## Work required
Would you please copy the part of the material below that opens with the line containing "# A tibble: 87 x 14" and closes with the line containing "6 Leia Organa"? Copy it exactly, and only it.

● ● ● ●

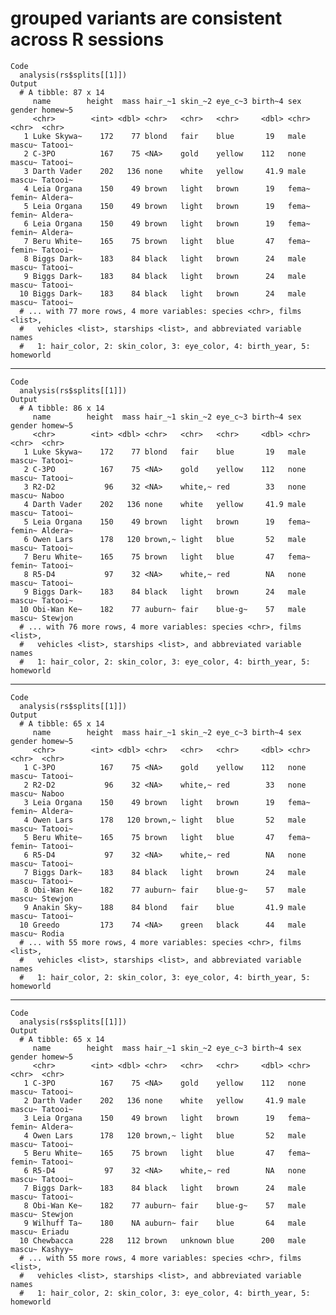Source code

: # grouped variants are consistent across R sessions

    Code
      analysis(rs$splits[[1]])
    Output
      # A tibble: 87 x 14
         name        height  mass hair_~1 skin_~2 eye_c~3 birth~4 sex   gender homew~5
         <chr>        <int> <dbl> <chr>   <chr>   <chr>     <dbl> <chr> <chr>  <chr>  
       1 Luke Skywa~    172    77 blond   fair    blue       19   male  mascu~ Tatooi~
       2 C-3PO          167    75 <NA>    gold    yellow    112   none  mascu~ Tatooi~
       3 Darth Vader    202   136 none    white   yellow     41.9 male  mascu~ Tatooi~
       4 Leia Organa    150    49 brown   light   brown      19   fema~ femin~ Aldera~
       5 Leia Organa    150    49 brown   light   brown      19   fema~ femin~ Aldera~
       6 Leia Organa    150    49 brown   light   brown      19   fema~ femin~ Aldera~
       7 Beru White~    165    75 brown   light   blue       47   fema~ femin~ Tatooi~
       8 Biggs Dark~    183    84 black   light   brown      24   male  mascu~ Tatooi~
       9 Biggs Dark~    183    84 black   light   brown      24   male  mascu~ Tatooi~
      10 Biggs Dark~    183    84 black   light   brown      24   male  mascu~ Tatooi~
      # ... with 77 more rows, 4 more variables: species <chr>, films <list>,
      #   vehicles <list>, starships <list>, and abbreviated variable names
      #   1: hair_color, 2: skin_color, 3: eye_color, 4: birth_year, 5: homeworld

---

    Code
      analysis(rs$splits[[1]])
    Output
      # A tibble: 86 x 14
         name        height  mass hair_~1 skin_~2 eye_c~3 birth~4 sex   gender homew~5
         <chr>        <int> <dbl> <chr>   <chr>   <chr>     <dbl> <chr> <chr>  <chr>  
       1 Luke Skywa~    172    77 blond   fair    blue       19   male  mascu~ Tatooi~
       2 C-3PO          167    75 <NA>    gold    yellow    112   none  mascu~ Tatooi~
       3 R2-D2           96    32 <NA>    white,~ red        33   none  mascu~ Naboo  
       4 Darth Vader    202   136 none    white   yellow     41.9 male  mascu~ Tatooi~
       5 Leia Organa    150    49 brown   light   brown      19   fema~ femin~ Aldera~
       6 Owen Lars      178   120 brown,~ light   blue       52   male  mascu~ Tatooi~
       7 Beru White~    165    75 brown   light   blue       47   fema~ femin~ Tatooi~
       8 R5-D4           97    32 <NA>    white,~ red        NA   none  mascu~ Tatooi~
       9 Biggs Dark~    183    84 black   light   brown      24   male  mascu~ Tatooi~
      10 Obi-Wan Ke~    182    77 auburn~ fair    blue-g~    57   male  mascu~ Stewjon
      # ... with 76 more rows, 4 more variables: species <chr>, films <list>,
      #   vehicles <list>, starships <list>, and abbreviated variable names
      #   1: hair_color, 2: skin_color, 3: eye_color, 4: birth_year, 5: homeworld

---

    Code
      analysis(rs$splits[[1]])
    Output
      # A tibble: 65 x 14
         name        height  mass hair_~1 skin_~2 eye_c~3 birth~4 sex   gender homew~5
         <chr>        <int> <dbl> <chr>   <chr>   <chr>     <dbl> <chr> <chr>  <chr>  
       1 C-3PO          167    75 <NA>    gold    yellow    112   none  mascu~ Tatooi~
       2 R2-D2           96    32 <NA>    white,~ red        33   none  mascu~ Naboo  
       3 Leia Organa    150    49 brown   light   brown      19   fema~ femin~ Aldera~
       4 Owen Lars      178   120 brown,~ light   blue       52   male  mascu~ Tatooi~
       5 Beru White~    165    75 brown   light   blue       47   fema~ femin~ Tatooi~
       6 R5-D4           97    32 <NA>    white,~ red        NA   none  mascu~ Tatooi~
       7 Biggs Dark~    183    84 black   light   brown      24   male  mascu~ Tatooi~
       8 Obi-Wan Ke~    182    77 auburn~ fair    blue-g~    57   male  mascu~ Stewjon
       9 Anakin Sky~    188    84 blond   fair    blue       41.9 male  mascu~ Tatooi~
      10 Greedo         173    74 <NA>    green   black      44   male  mascu~ Rodia  
      # ... with 55 more rows, 4 more variables: species <chr>, films <list>,
      #   vehicles <list>, starships <list>, and abbreviated variable names
      #   1: hair_color, 2: skin_color, 3: eye_color, 4: birth_year, 5: homeworld

---

    Code
      analysis(rs$splits[[1]])
    Output
      # A tibble: 65 x 14
         name        height  mass hair_~1 skin_~2 eye_c~3 birth~4 sex   gender homew~5
         <chr>        <int> <dbl> <chr>   <chr>   <chr>     <dbl> <chr> <chr>  <chr>  
       1 C-3PO          167    75 <NA>    gold    yellow    112   none  mascu~ Tatooi~
       2 Darth Vader    202   136 none    white   yellow     41.9 male  mascu~ Tatooi~
       3 Leia Organa    150    49 brown   light   brown      19   fema~ femin~ Aldera~
       4 Owen Lars      178   120 brown,~ light   blue       52   male  mascu~ Tatooi~
       5 Beru White~    165    75 brown   light   blue       47   fema~ femin~ Tatooi~
       6 R5-D4           97    32 <NA>    white,~ red        NA   none  mascu~ Tatooi~
       7 Biggs Dark~    183    84 black   light   brown      24   male  mascu~ Tatooi~
       8 Obi-Wan Ke~    182    77 auburn~ fair    blue-g~    57   male  mascu~ Stewjon
       9 Wilhuff Ta~    180    NA auburn~ fair    blue       64   male  mascu~ Eriadu 
      10 Chewbacca      228   112 brown   unknown blue      200   male  mascu~ Kashyy~
      # ... with 55 more rows, 4 more variables: species <chr>, films <list>,
      #   vehicles <list>, starships <list>, and abbreviated variable names
      #   1: hair_color, 2: skin_color, 3: eye_color, 4: birth_year, 5: homeworld

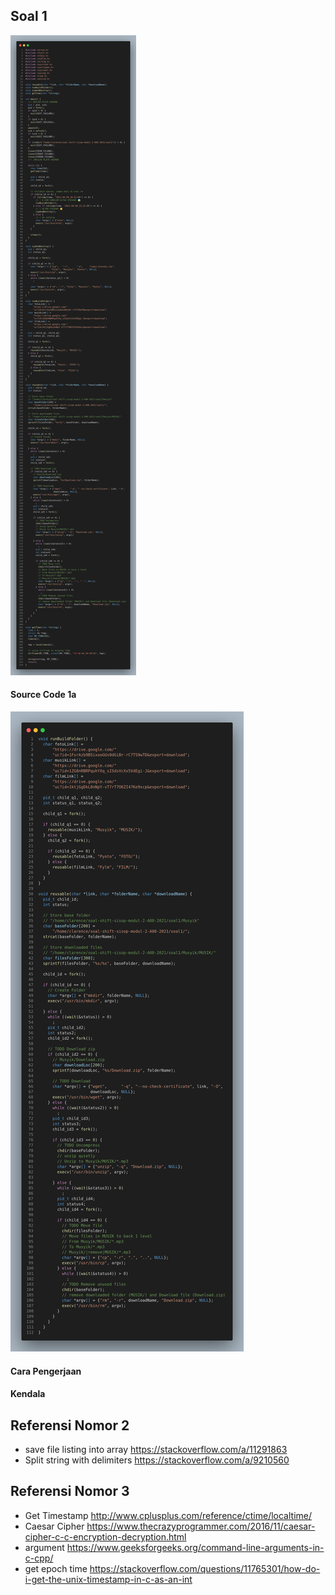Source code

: ## Soal 1
![soal1](./screenshots/soal1.png)
#### Source Code 1a
![soal1a](./screenshots/soal1a.png)

#### Cara Pengerjaan

#### Kendala

## Referensi Nomor 2

- save file listing into array https://stackoverflow.com/a/11291863
- Split string with delimiters https://stackoverflow.com/a/9210560

## Referensi Nomor 3

- Get Timestamp http://www.cplusplus.com/reference/ctime/localtime/
- Caesar Cipher https://www.thecrazyprogrammer.com/2016/11/caesar-cipher-c-c-encryption-decryption.html
- argument https://www.geeksforgeeks.org/command-line-arguments-in-c-cpp/
- get epoch time https://stackoverflow.com/questions/11765301/how-do-i-get-the-unix-timestamp-in-c-as-an-int
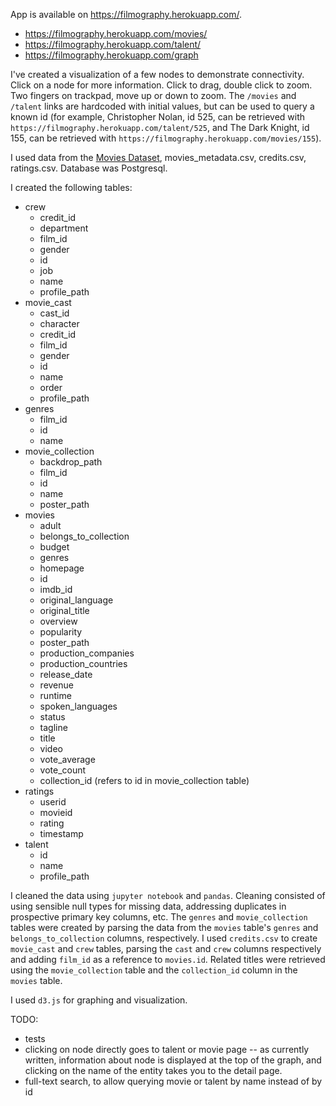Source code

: App is available on https://filmography.herokuapp.com/.

- https://filmography.herokuapp.com/movies/<id>
- https://filmography.herokuapp.com/talent/<id>
- https://filmography.herokuapp.com/graph

I've created a visualization of a few nodes to demonstrate connectivity.  Click on a node for more information. Click to drag, double click to zoom. Two fingers on trackpad, move up or down to zoom.
The `/movies` and `/talent` links are hardcoded with initial values, but can be used to query a known id (for example, Christopher Nolan, id 525, can be retrieved with `https://filmography.herokuapp.com/talent/525`, and 
The Dark Knight, id 155, can be retrieved with `https://filmography.herokuapp.com/movies/155`).  


I used data from the [Movies Dataset](https://www.kaggle.com/rounakbanik/the-movies-dataset), movies_metadata.csv, credits.csv, ratings.csv. Database was Postgresql.

I created the following tables:
- crew
    - credit_id
    - department
    - film_id
    - gender
    - id
    - job
    - name
    - profile_path
- movie_cast
    - cast_id
    - character
    - credit_id
    - film_id
    - gender
    - id
    - name
    - order
    - profile_path
- genres
    - film_id
    - id
    - name
- movie_collection
    - backdrop_path
    - film_id
    - id
    - name
    - poster_path
- movies
    - adult
    - belongs_to_collection
    - budget
    - genres
    - homepage
    - id
    - imdb_id
    - original_language
    - original_title
    - overview
    - popularity
    - poster_path
    - production_companies
    - production_countries
    - release_date
    - revenue
    - runtime
    - spoken_languages
    - status
    - tagline
    - title
    - video
    - vote_average
    - vote_count
    - collection_id (refers to id in movie_collection table)
- ratings
    - userid
    - movieid
    - rating
    - timestamp
- talent
    - id
    - name
    - profile_path
  

I cleaned the data using `jupyter notebook` and `pandas`.  Cleaning consisted of using sensible null types for missing data, addressing duplicates in prospective primary key columns, etc. 
The `genres` and `movie_collection` tables were created by parsing the data from the `movies` table's `genres` and `belongs_to_collection` columns, respectively.
I used `credits.csv` to create `movie_cast` and `crew` tables, parsing the `cast` and `crew` columns respectively and adding `film_id` as a reference to `movies.id`.  Related titles
were retrieved using the `movie_collection` table and the `collection_id` column in the `movies` table.

I used `d3.js` for graphing and visualization.

TODO:
- tests
- clicking on node directly goes to talent or movie page -- as currently written, information about node is displayed at the top of the graph, and clicking on the name of the entity takes you to the detail page.
- full-text search, to allow querying movie or talent by name instead of by id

● ● ● ●

## Output for this exercise
      # A tibble: 87 x 14
         name        height  mass hair_~1 skin_~2 eye_c~3 birth~4 sex   gender homew~5
         <chr>        <int> <dbl> <chr>   <chr>   <chr>     <dbl> <chr> <chr>  <chr>  
       1 Luke Skywa~    172    77 blond   fair    blue       19   male  mascu~ Tatooi~
       2 C-3PO          167    75 <NA>    gold    yellow    112   none  mascu~ Tatooi~
       3 Darth Vader    202   136 none    white   yellow     41.9 male  mascu~ Tatooi~
       4 Leia Organa    150    49 brown   light   brown      19   fema~ femin~ Aldera~
       5 Leia Organa    150    49 brown   light   brown      19   fema~ femin~ Aldera~
       6 Leia Organa    150    49 brown   light   brown      19   fema~ femin~ Aldera~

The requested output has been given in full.